Compliance prize

When a kid ‘gets an A’ on a test, it’s usually because they have complied with expectations. They wrote the answer we wanted them to write. We give them a compliance prize – an ‘A’ – and everyone is happy.

Compliance is easy to measure and easy to produce.

However, what an ‘A’ on a test doesn’t usually indicate is:

  • how much a student has actually learned;
  • how much they have contributed to the learning of others;
  • how able they are to innovate with their new learning; to apply their learning to novel, unexpected situations in adaptive ways.

We still spend a lot of time and energy in schools measuring and rewarding compliance. It seems the ‘real world’ though is increasingly valuing agility of learning, positive impact on others, and disruptive, innovative thinking. These are much harder to measure on a test.

Stand out…or not

The education ‘system’ is engrained and rigid.
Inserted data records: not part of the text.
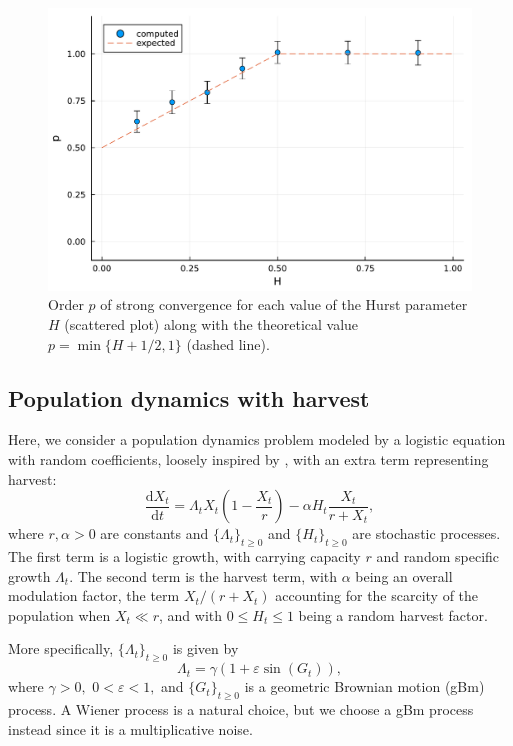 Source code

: \documentclass[reqno,12pt]{amsart}
\theoremstyle{plain} %
\theoremstyle{definition} %
\begin{document}
\begin{figure}[htb]
    \includegraphics[scale=0.6]{img/order_dep_on_H_fBm.pdf}
    \caption{Order $p$ of strong convergence for each value of the Hurst parameter $H$ (scattered plot) along with the theoretical value $p=\min\{H + 1/2, 1\}$ (dashed line).}
    \label{figorderdepHfBm}
\end{figure}

\subsection{Population dynamics with harvest}
\label{secpopdyn}

Here, we consider a population dynamics problem modeled by a logistic equation with random coefficients, loosely inspired by \cite[Section 15.2]{HanKloeden2017}, with an extra term representing harvest:
\begin{equation}
    \label{rodepopulationdynamics}
    \frac{\mathrm{d}X_t}{\mathrm{d}t} = \Lambda_t X_t (1 - \frac{X_t}{r}) - \alpha H_t \frac{X_t}{r + X_t},
\end{equation}
where $r, \alpha > 0$ are constants and $\{\Lambda_t\}_{t \geq 0}$ and $\{H_t\}_{t \geq 0}$ are stochastic processes. The first term is a logistic growth, with carrying capacity $r$ and random specific growth $\Lambda_t$. The second term is the harvest term, with $\alpha$ being an overall modulation factor, the term $X_t / (r + X_t)$ accounting for the scarcity of the population when $X_t \ll r$, and with $0 \leq H_t \leq 1$ being a random harvest factor. 

More specifically, $\{\Lambda_t\}_{t \geq 0}$ is given by
\[
    \Lambda_t = \gamma (1 + \varepsilon \sin(G_t)),
\]
where $\gamma > 0,$ $0 < \varepsilon < 1,$ and $\{G_t\}_{t\geq 0}$ is a geometric Brownian motion (gBm) process. A Wiener process is a natural choice, but we choose a gBm process instead since it is a multiplicative noise.
\end{document}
When, as an educator, you choose an unconventional strategy or challenge the status quo or disrupt the system in some way, there is only one guarantee – you will be judged.

When Paul Richards,  Superintendent of the American School of Dubai, decided to (successfully!) abandon email as a form of internal communication, he was judged. It’s brilliant, and it worked, but there were (mis)judgements made. When Salman Khan launched and popularised Khan Academy, he created a new paradigm of mass education – and he was criticised and judged.

In every school, there are leaders and teachers who are willing to ask brave, challenging questions, to think differently, to push boundaries. It is these educators who are gradually edging us towards an exciting new horizon. And in each case, there is someone eager to criticise them.

Whether you’re a Year 8 kid or an experienced teacher, it takes courage to stand up, to stand out. But there’s always an easy alternative. Sit down, fit in and say nothing.